Chris Schmidt · Answer 1 · Fri Mar 02 2012 22:45:59 GMT+0800 (China Standard Time)

Not sure there is a way around this problem, \s will be considered a control character and will be decoded by canonicalization. Even if you were to do \s and escape the \ it would still be normalized and decoded on the subsequent pass. Is there any other character that could be used in the place of the backslash which is the control character marker for most programming languages? Changing the encoder would allow an attacker to pass control characters using multiple encoding attacks which is less than ideal.

Krimy Amichandwala · Answer 2 · Sat Mar 03 2012 08:51:34 GMT+0800 (China Standard Time)

I think a way around this is to provide another API for canonicalize for code.

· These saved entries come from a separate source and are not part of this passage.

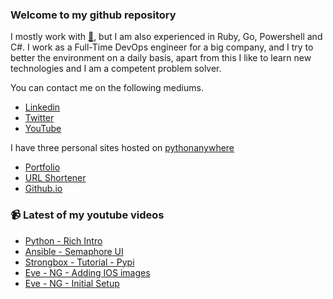 ### Welcome to my github repository

I mostly work with [:snake:](https://www.python.org/), but I am also experienced in Ruby, Go, Powershell and C#. I work as a Full-Time DevOps engineer for a big company, and I try to better the environment on a daily basis, apart from this I like to learn new technologies and I am a competent problem solver.

You can contact me on the following mediums.
- [Linkedin](https://www.linkedin.com/in/r3ap3rpy)
- [Twitter](https://twitter.com/r3ap3rpy)
- [YouTube](https://www.youtube.com/channel/UC1qkMXH8d2I9DDAtBSeEHqg)

I have three personal sites hosted on [pythonanywhere](https://www.pythonanywhere.com/)
- [Portfolio](http://r3ap3rpy.pythonanywhere.com/)
- [URL Shortener](http://shortenpy.pythonanywhere.com/)
- [Github.io](https://r3ap3rpy.github.io/)

### :video_camera: Latest of my youtube videos
<!-- YOUTUBE:START -->
- [Python - Rich Intro](https://www.youtube.com/watch?v=mMZUHhBdaug)
- [Ansible - Semaphore UI](https://www.youtube.com/watch?v=0iZur-4nkVE)
- [Strongbox - Tutorial - Pypi](https://www.youtube.com/watch?v=nbyOenbVL40)
- [Eve - NG - Adding IOS images](https://www.youtube.com/watch?v=J2_lIeXG7ho)
- [Eve - NG - Initial Setup](https://www.youtube.com/watch?v=d9Ea-hy9Q7w)
<!-- YOUTUBE:END -->

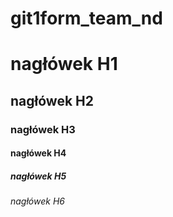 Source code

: # git1form_team_nd

# nagłówek H1
## nagłówek H2
### nagłówek H3
#### nagłówek H4
##### nagłówek H5
###### nagłówek H6
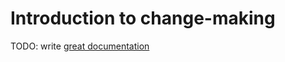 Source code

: # Introduction to change-making

TODO: write [great documentation](http://jacobian.org/writing/great-documentation/what-to-write/)
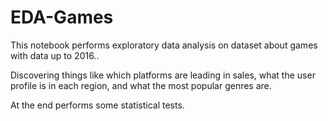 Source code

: # EDA-Games
This notebook performs exploratory data analysis on dataset about games with data up to 2016..

Discovering things like which platforms are leading in sales, what the user profile is in each region, and what the most popular genres are.

At the end performs some statistical tests.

The use case I have is a regex is typed into an input field. So people can choose which canonicalize function to use for values where code is expected. The same encoder is fine.

Krimy Amichandwala · Answer 3 · Sat Mar 03 2012 08:55:38 GMT+0800 (China Standard Time)

To continue on my last comment:

Lets say I have a wrapper function encodeForCode

it will have the following:

encodeForCode {
$.encoder.encodeForHTML($.encoder.canonicalizeForCode(string));
}

Chris Schmidt · Answer 4 · Wed Mar 21 2012 09:10:00 GMT+0800 (China Standard Time)

By it's nature canonicalization is intended to reduce a string to it's simplest form, that is to replace any escaped characters with their character representations so there is only 1 canonicalize function. Not sure I see a use for more than that. I can however see a use-case for allowing customization of the codecs that are used for canonicalization.

So basically you would be able to customise the behavior of canonicalization and what it interprets as a control character.

Like this

function encodeForCode(strInput) {
   $.encoder.encodeForHTML($.encoder.canonicalize({input: strInput, codecs: [ new HTMLEntityCodec(), new PercentCodec() ]});
}

This would eliminate the from being interpreted as a control character and canonicalized as this is a CSS escaping syntax

Chris Schmidt · Answer 5 · Sat Dec 12 2015 04:58:01 GMT+0800 (China Standard Time)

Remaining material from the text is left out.